+++ EXTRACTED DATA +++

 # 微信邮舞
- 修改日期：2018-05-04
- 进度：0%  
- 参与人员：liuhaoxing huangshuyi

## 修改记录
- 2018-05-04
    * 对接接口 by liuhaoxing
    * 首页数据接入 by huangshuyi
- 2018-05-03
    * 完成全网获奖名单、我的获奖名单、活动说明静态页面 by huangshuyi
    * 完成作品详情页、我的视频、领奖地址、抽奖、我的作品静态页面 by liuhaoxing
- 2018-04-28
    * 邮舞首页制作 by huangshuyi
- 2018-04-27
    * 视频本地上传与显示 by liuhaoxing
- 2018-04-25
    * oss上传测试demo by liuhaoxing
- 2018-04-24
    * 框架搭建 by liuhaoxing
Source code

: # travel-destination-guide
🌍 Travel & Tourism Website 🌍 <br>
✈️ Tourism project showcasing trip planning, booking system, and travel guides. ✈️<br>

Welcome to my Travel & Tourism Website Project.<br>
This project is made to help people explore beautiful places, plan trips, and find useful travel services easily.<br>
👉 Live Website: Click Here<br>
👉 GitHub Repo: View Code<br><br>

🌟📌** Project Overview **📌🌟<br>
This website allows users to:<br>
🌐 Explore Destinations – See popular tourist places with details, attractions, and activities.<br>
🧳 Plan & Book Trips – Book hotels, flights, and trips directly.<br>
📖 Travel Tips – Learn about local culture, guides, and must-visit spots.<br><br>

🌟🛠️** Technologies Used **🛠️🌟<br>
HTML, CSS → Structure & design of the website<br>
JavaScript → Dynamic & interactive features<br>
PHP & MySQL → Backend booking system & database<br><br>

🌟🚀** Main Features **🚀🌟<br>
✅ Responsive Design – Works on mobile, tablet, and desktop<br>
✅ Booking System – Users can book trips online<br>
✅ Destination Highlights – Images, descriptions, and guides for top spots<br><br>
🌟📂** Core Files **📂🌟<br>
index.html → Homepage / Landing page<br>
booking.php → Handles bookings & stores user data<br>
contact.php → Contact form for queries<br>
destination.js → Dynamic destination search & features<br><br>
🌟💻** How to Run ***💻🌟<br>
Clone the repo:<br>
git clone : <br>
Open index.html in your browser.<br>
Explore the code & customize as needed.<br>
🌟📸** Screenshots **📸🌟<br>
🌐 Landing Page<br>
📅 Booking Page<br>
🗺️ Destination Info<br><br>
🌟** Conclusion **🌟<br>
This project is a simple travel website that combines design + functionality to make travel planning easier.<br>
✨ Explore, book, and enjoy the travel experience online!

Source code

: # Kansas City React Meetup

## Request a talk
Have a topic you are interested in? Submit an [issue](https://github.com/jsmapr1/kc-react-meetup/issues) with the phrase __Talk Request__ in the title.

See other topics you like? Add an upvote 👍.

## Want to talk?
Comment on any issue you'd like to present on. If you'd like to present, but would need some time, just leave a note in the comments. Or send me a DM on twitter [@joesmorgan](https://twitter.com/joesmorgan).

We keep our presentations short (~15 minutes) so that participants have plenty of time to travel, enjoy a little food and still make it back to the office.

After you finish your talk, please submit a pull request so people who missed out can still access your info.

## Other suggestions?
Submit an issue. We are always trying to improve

+++

TASK ITEM: Above are the records; copy all of them exactly.

SOLUTION:
 # 微信邮舞
- 修改日期：2018-05-04
- 进度：0%  
- 参与人员：liuhaoxing huangshuyi

## 修改记录
- 2018-05-04
    * 对接接口 by liuhaoxing
    * 首页数据接入 by huangshuyi
- 2018-05-03
    * 完成全网获奖名单、我的获奖名单、活动说明静态页面 by huangshuyi
    * 完成作品详情页、我的视频、领奖地址、抽奖、我的作品静态页面 by liuhaoxing
- 2018-04-28
    * 邮舞首页制作 by huangshuyi
- 2018-04-27
    * 视频本地上传与显示 by liuhaoxing
- 2018-04-25
    * oss上传测试demo by liuhaoxing
- 2018-04-24
    * 框架搭建 by liuhaoxing
Source code

: # travel-destination-guide
🌍 Travel & Tourism Website 🌍 <br>
✈️ Tourism project showcasing trip planning, booking system, and travel guides. ✈️<br>

Welcome to my Travel & Tourism Website Project.<br>
This project is made to help people explore beautiful places, plan trips, and find useful travel services easily.<br>
👉 Live Website: Click Here<br>
👉 GitHub Repo: View Code<br><br>

🌟📌** Project Overview **📌🌟<br>
This website allows users to:<br>
🌐 Explore Destinations – See popular tourist places with details, attractions, and activities.<br>
🧳 Plan & Book Trips – Book hotels, flights, and trips directly.<br>
📖 Travel Tips – Learn about local culture, guides, and must-visit spots.<br><br>

🌟🛠️** Technologies Used **🛠️🌟<br>
HTML, CSS → Structure & design of the website<br>
JavaScript → Dynamic & interactive features<br>
PHP & MySQL → Backend booking system & database<br><br>

🌟🚀** Main Features **🚀🌟<br>
✅ Responsive Design – Works on mobile, tablet, and desktop<br>
✅ Booking System – Users can book trips online<br>
✅ Destination Highlights – Images, descriptions, and guides for top spots<br><br>
🌟📂** Core Files **📂🌟<br>
index.html → Homepage / Landing page<br>
booking.php → Handles bookings & stores user data<br>
contact.php → Contact form for queries<br>
destination.js → Dynamic destination search & features<br><br>
🌟💻** How to Run ***💻🌟<br>
Clone the repo:<br>
git clone : <br>
Open index.html in your browser.<br>
Explore the code & customize as needed.<br>
🌟📸** Screenshots **📸🌟<br>
🌐 Landing Page<br>
📅 Booking Page<br>
🗺️ Destination Info<br><br>
🌟** Conclusion **🌟<br>
This project is a simple travel website that combines design + functionality to make travel planning easier.<br>
✨ Explore, book, and enjoy the travel experience online!

Source code

: # Kansas City React Meetup

## Request a talk
Have a topic you are interested in? Submit an [issue](https://github.com/jsmapr1/kc-react-meetup/issues) with the phrase __Talk Request__ in the title.

See other topics you like? Add an upvote 👍.

## Want to talk?
Comment on any issue you'd like to present on. If you'd like to present, but would need some time, just leave a note in the comments. Or send me a DM on twitter [@joesmorgan](https://twitter.com/joesmorgan).

We keep our presentations short (~15 minutes) so that participants have plenty of time to travel, enjoy a little food and still make it back to the office.

After you finish your talk, please submit a pull request so people who missed out can still access your info.

## Other suggestions?
Submit an issue. We are always trying to improve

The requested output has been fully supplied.